%%

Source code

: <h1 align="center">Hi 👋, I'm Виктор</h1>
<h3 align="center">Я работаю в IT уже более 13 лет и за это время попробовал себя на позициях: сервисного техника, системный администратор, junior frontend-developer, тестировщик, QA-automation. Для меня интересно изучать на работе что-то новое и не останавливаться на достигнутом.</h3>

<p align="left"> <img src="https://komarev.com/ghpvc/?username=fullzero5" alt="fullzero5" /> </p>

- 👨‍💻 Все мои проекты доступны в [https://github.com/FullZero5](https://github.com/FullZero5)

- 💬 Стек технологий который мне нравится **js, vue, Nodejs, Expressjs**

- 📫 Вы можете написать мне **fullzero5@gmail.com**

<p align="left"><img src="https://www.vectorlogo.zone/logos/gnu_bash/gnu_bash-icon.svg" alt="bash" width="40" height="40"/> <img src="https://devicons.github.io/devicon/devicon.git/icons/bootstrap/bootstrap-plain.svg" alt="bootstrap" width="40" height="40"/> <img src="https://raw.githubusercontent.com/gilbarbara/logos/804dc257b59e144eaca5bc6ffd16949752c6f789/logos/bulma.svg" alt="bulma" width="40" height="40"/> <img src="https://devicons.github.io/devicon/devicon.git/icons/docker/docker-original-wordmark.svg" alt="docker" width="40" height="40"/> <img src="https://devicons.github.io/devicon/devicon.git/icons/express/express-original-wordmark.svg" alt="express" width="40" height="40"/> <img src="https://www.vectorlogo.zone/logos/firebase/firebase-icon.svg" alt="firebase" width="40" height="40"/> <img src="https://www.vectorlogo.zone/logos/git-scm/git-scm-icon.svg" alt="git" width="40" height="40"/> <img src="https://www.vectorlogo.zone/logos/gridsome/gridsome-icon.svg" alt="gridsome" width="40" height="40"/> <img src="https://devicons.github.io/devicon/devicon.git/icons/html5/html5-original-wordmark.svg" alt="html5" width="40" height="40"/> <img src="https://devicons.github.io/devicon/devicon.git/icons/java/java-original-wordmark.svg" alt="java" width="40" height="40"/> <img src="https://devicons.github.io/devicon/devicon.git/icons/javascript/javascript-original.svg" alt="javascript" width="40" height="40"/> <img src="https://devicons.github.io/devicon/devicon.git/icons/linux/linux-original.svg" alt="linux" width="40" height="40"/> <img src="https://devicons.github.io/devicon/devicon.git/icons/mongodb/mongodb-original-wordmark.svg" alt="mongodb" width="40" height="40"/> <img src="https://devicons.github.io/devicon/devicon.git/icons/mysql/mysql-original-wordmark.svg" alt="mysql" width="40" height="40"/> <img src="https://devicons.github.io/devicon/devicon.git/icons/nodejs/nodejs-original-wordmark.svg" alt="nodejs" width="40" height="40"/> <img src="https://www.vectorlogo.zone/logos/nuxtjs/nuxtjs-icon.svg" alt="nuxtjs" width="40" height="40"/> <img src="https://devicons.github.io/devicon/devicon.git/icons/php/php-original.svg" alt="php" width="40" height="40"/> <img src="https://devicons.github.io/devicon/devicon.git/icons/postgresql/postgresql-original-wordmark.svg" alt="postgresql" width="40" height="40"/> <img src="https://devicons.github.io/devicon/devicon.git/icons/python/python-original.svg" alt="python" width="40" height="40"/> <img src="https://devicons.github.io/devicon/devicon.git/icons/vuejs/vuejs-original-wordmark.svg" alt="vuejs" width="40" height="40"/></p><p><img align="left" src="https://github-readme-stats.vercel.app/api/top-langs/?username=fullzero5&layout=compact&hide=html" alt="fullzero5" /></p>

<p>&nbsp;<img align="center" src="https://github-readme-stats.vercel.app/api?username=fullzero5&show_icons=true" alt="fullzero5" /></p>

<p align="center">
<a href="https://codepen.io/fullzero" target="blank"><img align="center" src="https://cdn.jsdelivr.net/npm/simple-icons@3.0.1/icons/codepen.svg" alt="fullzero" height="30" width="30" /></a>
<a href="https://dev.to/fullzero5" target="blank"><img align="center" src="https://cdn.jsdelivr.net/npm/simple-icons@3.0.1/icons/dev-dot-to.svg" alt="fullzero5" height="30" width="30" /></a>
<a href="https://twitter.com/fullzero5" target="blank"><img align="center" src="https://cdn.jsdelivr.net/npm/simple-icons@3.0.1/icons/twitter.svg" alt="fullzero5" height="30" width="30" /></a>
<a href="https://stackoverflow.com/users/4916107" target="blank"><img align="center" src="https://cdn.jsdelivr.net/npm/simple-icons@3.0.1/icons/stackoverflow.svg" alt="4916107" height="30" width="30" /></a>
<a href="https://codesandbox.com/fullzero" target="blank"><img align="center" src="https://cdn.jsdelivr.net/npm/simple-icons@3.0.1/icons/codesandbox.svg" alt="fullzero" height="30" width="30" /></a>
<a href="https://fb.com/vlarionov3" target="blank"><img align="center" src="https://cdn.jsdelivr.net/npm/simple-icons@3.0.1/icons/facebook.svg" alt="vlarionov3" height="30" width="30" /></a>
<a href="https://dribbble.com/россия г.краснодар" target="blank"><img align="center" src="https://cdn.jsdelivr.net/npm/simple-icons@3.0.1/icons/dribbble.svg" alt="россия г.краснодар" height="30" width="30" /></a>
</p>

%%

▸ YOUR TASK
Nothing but the lines from the top of the entries above through the line with "останавливаться на достигнутом.</h3>" should be set down, each exactly as written.

▸ YOUR SOLUTION
Source code

: <h1 align="center">Hi 👋, I'm Виктор</h1>
<h3 align="center">Я работаю в IT уже более 13 лет и за это время попробовал себя на позициях: сервисного техника, системный администратор, junior frontend-developer, тестировщик, QA-automation. Для меня интересно изучать на работе что-то новое и не останавливаться на достигнутом.</h3>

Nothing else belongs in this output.